Le ministre s'est rendu sur les lieux tout comme le Premier ministre Charles Michel et le bourgmestre de Louvain Louis Tobback. Une enquête sera menée en interne au sein de la SNCB et d'Infrabel, a précisé M. Bellot. Une seconde enquête sera dirigée par l'autorité fédérale via un organe d'enquête du SPF Mobilité. Enfin, le parquet ouvrira également une enquête à la suite du décès d'une personne lors de l'incident.

"Le train est seul en cause. Heureusement, il n'y avait pas de train en face", a indiqué le ministre. "C'est un incident plutôt spectaculaire puisqu'une voiture a versé sur le flanc. Il fait penser à un déraillement qui s'était produit en 2009 à Mons."

Le Premier ministre Charles Michel, qui s'est également rendu sur place, a exprimé sur Twitter sa sympathie aux victimes et à leurs proches et a remercié les services d'urgence pour leur intervention rapide.

© JC GUILLAUME

"Nos pensées vont aux victimes de l'accident de train à Louvain et à leurs proches", a par ailleurs tweeté le ministre de l'Intérieur Jan Jambon (N-VA).

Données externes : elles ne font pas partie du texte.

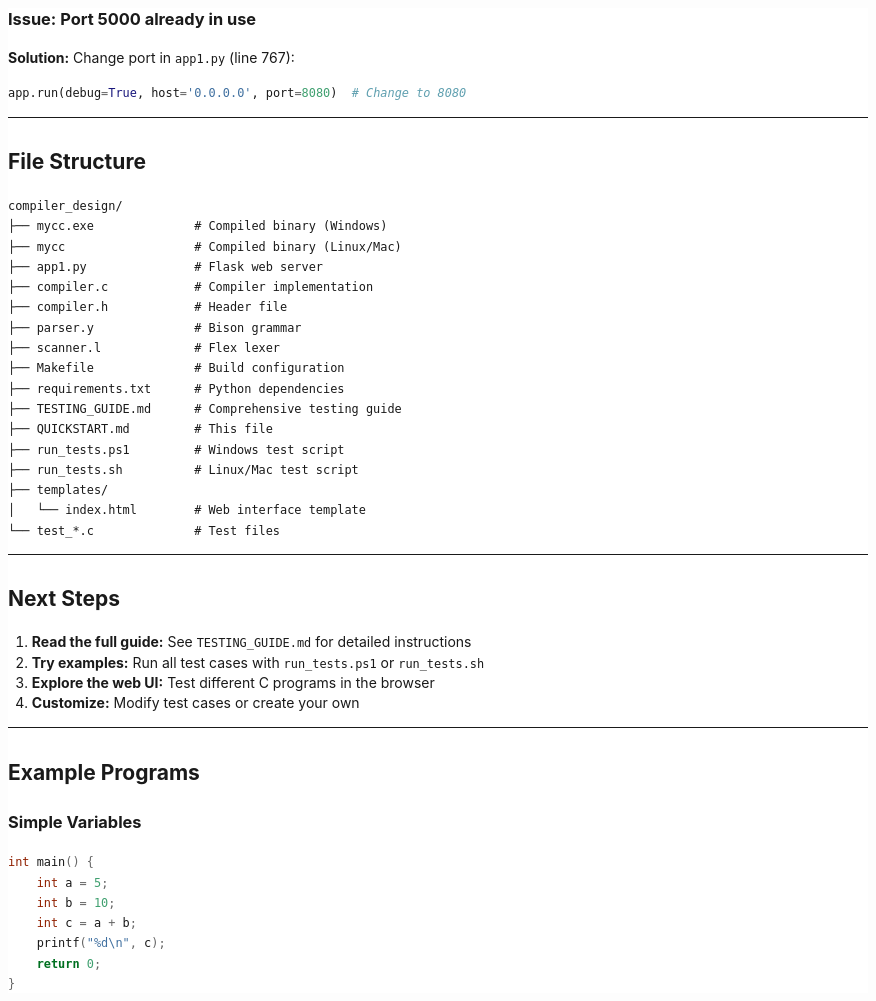 ### Issue: Port 5000 already in use
**Solution:** Change port in `app1.py` (line 767):
```python
app.run(debug=True, host='0.0.0.0', port=8080)  # Change to 8080
```

---

## File Structure

```
compiler_design/
├── mycc.exe              # Compiled binary (Windows)
├── mycc                  # Compiled binary (Linux/Mac)
├── app1.py               # Flask web server
├── compiler.c            # Compiler implementation
├── compiler.h            # Header file
├── parser.y              # Bison grammar
├── scanner.l             # Flex lexer
├── Makefile              # Build configuration
├── requirements.txt      # Python dependencies
├── TESTING_GUIDE.md      # Comprehensive testing guide
├── QUICKSTART.md         # This file
├── run_tests.ps1         # Windows test script
├── run_tests.sh          # Linux/Mac test script
├── templates/
│   └── index.html        # Web interface template
└── test_*.c              # Test files
```

---

## Next Steps

1. **Read the full guide:** See `TESTING_GUIDE.md` for detailed instructions
2. **Try examples:** Run all test cases with `run_tests.ps1` or `run_tests.sh`
3. **Explore the web UI:** Test different C programs in the browser
4. **Customize:** Modify test cases or create your own

---

## Example Programs

### Simple Variables
```c
int main() {
    int a = 5;
    int b = 10;
    int c = a + b;
    printf("%d\n", c);
    return 0;
}
```
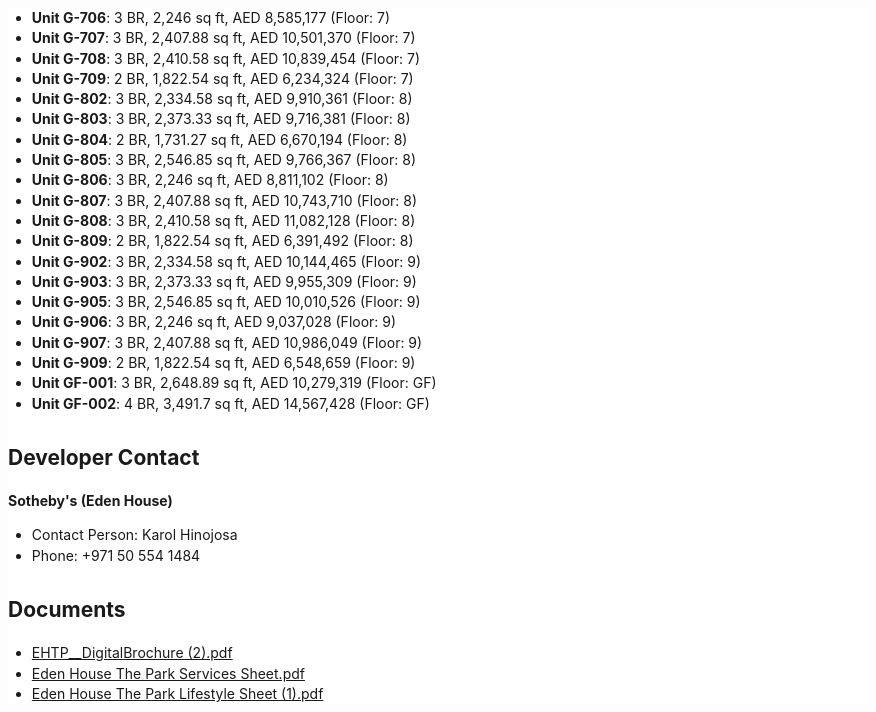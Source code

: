 - **Unit G-706**: 3 BR, 2,246 sq ft, AED 8,585,177 (Floor: 7)
- **Unit G-707**: 3 BR, 2,407.88 sq ft, AED 10,501,370 (Floor: 7)
- **Unit G-708**: 3 BR, 2,410.58 sq ft, AED 10,839,454 (Floor: 7)
- **Unit G-709**: 2 BR, 1,822.54 sq ft, AED 6,234,324 (Floor: 7)
- **Unit G-802**: 3 BR, 2,334.58 sq ft, AED 9,910,361 (Floor: 8)
- **Unit G-803**: 3 BR, 2,373.33 sq ft, AED 9,716,381 (Floor: 8)
- **Unit G-804**: 2 BR, 1,731.27 sq ft, AED 6,670,194 (Floor: 8)
- **Unit G-805**: 3 BR, 2,546.85 sq ft, AED 9,766,367 (Floor: 8)
- **Unit G-806**: 3 BR, 2,246 sq ft, AED 8,811,102 (Floor: 8)
- **Unit G-807**: 3 BR, 2,407.88 sq ft, AED 10,743,710 (Floor: 8)
- **Unit G-808**: 3 BR, 2,410.58 sq ft, AED 11,082,128 (Floor: 8)
- **Unit G-809**: 2 BR, 1,822.54 sq ft, AED 6,391,492 (Floor: 8)
- **Unit G-902**: 3 BR, 2,334.58 sq ft, AED 10,144,465 (Floor: 9)
- **Unit G-903**: 3 BR, 2,373.33 sq ft, AED 9,955,309 (Floor: 9)
- **Unit G-905**: 3 BR, 2,546.85 sq ft, AED 10,010,526 (Floor: 9)
- **Unit G-906**: 3 BR, 2,246 sq ft, AED 9,037,028 (Floor: 9)
- **Unit G-907**: 3 BR, 2,407.88 sq ft, AED 10,986,049 (Floor: 9)
- **Unit G-909**: 2 BR, 1,822.54 sq ft, AED 6,548,659 (Floor: 9)
- **Unit GF-001**: 3 BR, 2,648.89 sq ft, AED 10,279,319 (Floor: GF)
- **Unit GF-002**: 4 BR, 3,491.7 sq ft, AED 14,567,428 (Floor: GF)

## Developer Contact
**Sotheby's (Eden House)**
- Contact Person: Karol Hinojosa
- Phone: +971 50 554 1484

## Documents
- [EHTP__DigitalBrochure (2).pdf](https://cdn.geniemap.net/2024/10/21/g6oYx4hQ83FhvuLt0sDEX6xyk9sF8MdkWXtaPmnu.pdf)
- [Eden House The Park Services Sheet.pdf](https://cdn.geniemap.net/2024/10/21/RsGejdIpTj5p2MdYOd48Sf4upsihsHlC8FSV5wzt.pdf)
- [Eden House The Park Lifestyle Sheet (1).pdf](https://cdn.geniemap.net/2024/10/21/6oQyyhZwL1TWqKH3Gi9UJXd91TyM2ftMC2ke3j1M.pdf)
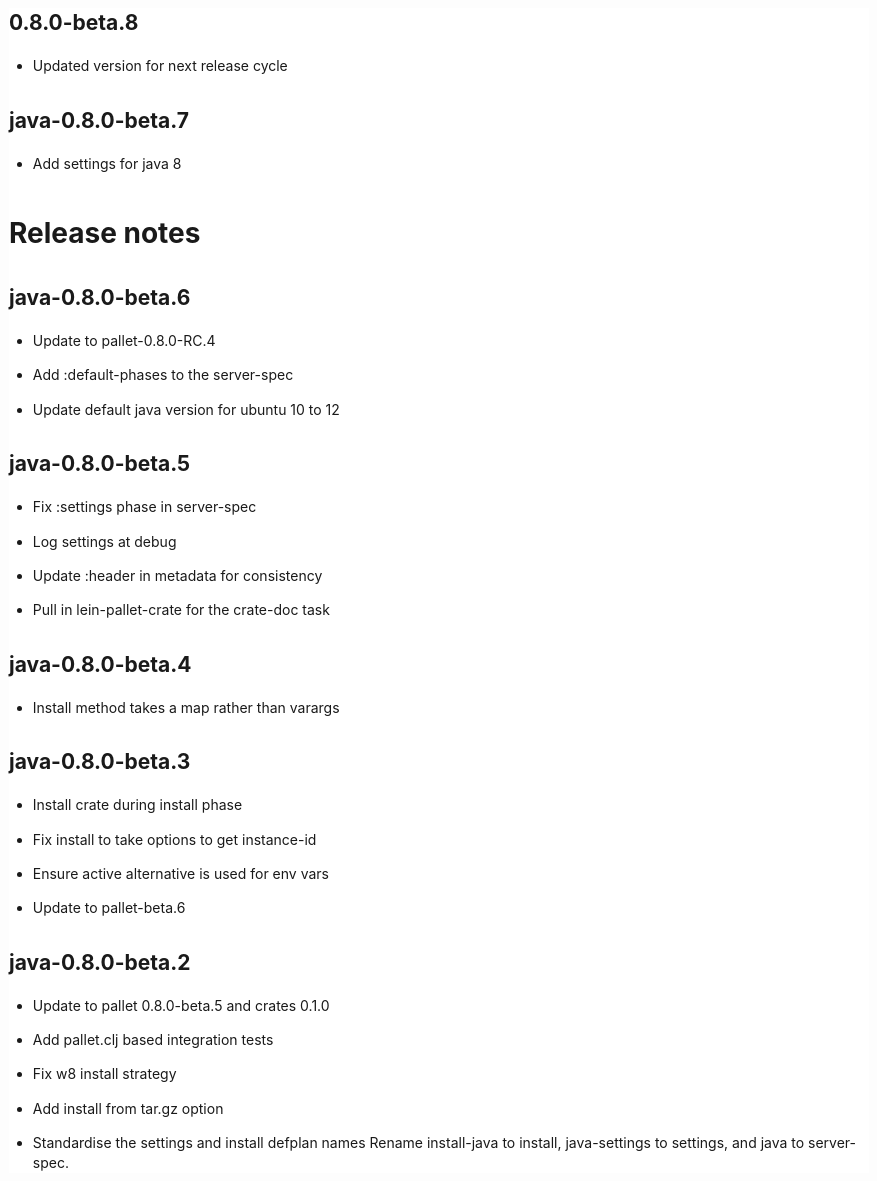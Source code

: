 ## 0.8.0-beta.8

- Updated version for next release cycle

## java-0.8.0-beta.7

- Add settings for java 8

# Release notes

## java-0.8.0-beta.6

- Update to pallet-0.8.0-RC.4

- Add :default-phases to the server-spec

- Update default java version for ubuntu 10 to 12

## java-0.8.0-beta.5

- Fix :settings phase in server-spec

- Log settings at debug

- Update :header in metadata for consistency

- Pull in lein-pallet-crate for the crate-doc task

## java-0.8.0-beta.4

- Install method takes a map rather than varargs

## java-0.8.0-beta.3
- Install crate during install phase

- Fix install to take options to get instance-id

- Ensure active alternative is used for env vars

- Update to pallet-beta.6

## java-0.8.0-beta.2

- Update to pallet 0.8.0-beta.5 and crates 0.1.0

- Add pallet.clj based integration tests

- Fix w8 install strategy

- Add install from tar.gz option

- Standardise the settings and install defplan names
  Rename install-java to install, java-settings to settings, and java to
  server-spec.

Le monde politique partage son émotion
© JC GUILLAUME

Plusieurs personnalités politiques ont réagi sur les réseaux sociaux samedi à la suite du déraillement d'un train à Louvain. Le Premier ministre Charles Michel, qui s'est rendu sur les lieux de l'accident, a exprimé sur Twitter sa sympathie pour les victimes et remercié les services de secours pour leur rapide intervention. Les vice-premiers Jan Jambon et Didier Reynders ont également écrit un message pour les proches des victimes de l'accident de train.

"Toutes mes pensées pour les victimes du dramatique accident de train de Louvain et leurs proches", a aussi partagé l'ancien Premier ministre et président du Parti Socialiste Elio Di Rupo.